'''

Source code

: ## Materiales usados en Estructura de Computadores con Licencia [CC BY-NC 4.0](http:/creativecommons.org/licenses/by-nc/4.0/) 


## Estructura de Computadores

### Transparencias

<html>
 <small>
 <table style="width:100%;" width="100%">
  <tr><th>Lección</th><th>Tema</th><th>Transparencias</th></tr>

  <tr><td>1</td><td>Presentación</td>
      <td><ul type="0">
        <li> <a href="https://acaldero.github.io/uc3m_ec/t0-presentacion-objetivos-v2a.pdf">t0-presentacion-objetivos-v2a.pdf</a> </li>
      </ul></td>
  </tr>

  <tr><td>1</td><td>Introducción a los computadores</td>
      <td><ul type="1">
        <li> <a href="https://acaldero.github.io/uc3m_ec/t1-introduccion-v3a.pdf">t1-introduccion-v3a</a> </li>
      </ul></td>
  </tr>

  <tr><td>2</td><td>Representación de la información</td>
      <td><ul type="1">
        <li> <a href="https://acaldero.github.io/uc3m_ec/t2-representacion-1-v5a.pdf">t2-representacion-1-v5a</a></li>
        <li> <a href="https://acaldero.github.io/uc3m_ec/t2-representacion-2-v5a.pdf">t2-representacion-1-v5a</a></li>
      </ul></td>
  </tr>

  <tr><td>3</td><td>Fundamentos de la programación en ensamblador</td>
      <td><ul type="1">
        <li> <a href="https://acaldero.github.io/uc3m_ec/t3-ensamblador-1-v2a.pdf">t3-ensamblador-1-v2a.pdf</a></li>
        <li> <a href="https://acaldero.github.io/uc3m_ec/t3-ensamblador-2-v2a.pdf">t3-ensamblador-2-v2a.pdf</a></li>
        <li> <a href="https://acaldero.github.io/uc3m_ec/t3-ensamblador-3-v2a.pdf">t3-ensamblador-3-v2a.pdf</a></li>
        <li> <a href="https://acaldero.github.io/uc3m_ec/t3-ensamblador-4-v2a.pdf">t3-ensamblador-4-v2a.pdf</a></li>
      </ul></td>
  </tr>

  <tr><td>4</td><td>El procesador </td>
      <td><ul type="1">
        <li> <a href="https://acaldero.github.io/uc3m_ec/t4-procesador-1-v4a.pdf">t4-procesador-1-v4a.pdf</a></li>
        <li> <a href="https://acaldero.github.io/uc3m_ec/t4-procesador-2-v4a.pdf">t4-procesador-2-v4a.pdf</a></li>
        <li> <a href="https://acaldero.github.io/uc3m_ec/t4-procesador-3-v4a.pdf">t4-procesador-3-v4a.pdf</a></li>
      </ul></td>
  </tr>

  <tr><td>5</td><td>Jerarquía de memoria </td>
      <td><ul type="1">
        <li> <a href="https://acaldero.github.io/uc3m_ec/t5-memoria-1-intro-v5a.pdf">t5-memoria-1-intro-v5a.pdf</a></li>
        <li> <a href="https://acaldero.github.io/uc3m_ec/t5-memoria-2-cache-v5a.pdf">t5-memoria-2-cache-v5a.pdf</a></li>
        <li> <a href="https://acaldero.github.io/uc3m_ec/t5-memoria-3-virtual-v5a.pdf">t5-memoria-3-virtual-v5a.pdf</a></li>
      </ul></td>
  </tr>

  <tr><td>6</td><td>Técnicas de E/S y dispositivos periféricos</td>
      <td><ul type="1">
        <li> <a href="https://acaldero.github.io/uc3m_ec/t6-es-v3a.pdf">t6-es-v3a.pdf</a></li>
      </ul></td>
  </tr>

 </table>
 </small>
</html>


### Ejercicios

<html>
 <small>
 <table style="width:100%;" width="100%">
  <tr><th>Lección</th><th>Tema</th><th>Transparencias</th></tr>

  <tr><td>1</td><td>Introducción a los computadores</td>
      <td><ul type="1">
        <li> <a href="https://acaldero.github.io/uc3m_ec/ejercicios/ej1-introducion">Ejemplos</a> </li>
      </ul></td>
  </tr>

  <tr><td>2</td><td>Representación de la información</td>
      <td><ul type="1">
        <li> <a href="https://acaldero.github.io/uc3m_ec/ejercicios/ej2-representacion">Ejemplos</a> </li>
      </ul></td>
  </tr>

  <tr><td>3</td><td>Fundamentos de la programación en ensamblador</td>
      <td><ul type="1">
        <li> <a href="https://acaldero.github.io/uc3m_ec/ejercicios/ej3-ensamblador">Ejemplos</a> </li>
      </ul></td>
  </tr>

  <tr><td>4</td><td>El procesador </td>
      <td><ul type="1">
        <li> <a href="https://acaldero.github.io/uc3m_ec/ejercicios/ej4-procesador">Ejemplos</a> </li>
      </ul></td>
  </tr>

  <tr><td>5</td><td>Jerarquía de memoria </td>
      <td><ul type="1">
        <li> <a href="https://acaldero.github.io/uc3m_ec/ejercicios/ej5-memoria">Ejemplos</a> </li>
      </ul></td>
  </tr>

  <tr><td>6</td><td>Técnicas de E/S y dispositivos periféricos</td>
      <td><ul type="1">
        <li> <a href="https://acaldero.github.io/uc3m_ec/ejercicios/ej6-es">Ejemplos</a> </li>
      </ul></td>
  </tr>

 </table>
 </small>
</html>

'''
'''

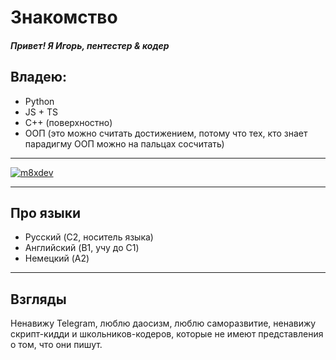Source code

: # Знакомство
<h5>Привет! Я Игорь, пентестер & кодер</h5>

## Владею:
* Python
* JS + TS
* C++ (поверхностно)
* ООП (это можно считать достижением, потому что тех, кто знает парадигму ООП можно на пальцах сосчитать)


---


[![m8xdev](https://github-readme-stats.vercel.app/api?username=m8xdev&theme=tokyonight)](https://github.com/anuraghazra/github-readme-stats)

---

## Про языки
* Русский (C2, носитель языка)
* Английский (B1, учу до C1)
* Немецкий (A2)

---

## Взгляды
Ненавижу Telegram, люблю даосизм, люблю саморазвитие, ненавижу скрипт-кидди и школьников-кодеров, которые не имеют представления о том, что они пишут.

'''

[Your task]
Scan the lines above for "representacion", then copy every one that has it.

[Finished exercise]
        <li> <a href="https://acaldero.github.io/uc3m_ec/t2-representacion-1-v5a.pdf">t2-representacion-1-v5a</a></li>
        <li> <a href="https://acaldero.github.io/uc3m_ec/t2-representacion-2-v5a.pdf">t2-representacion-1-v5a</a></li>
        <li> <a href="https://acaldero.github.io/uc3m_ec/ejercicios/ej2-representacion">Ejemplos</a> </li>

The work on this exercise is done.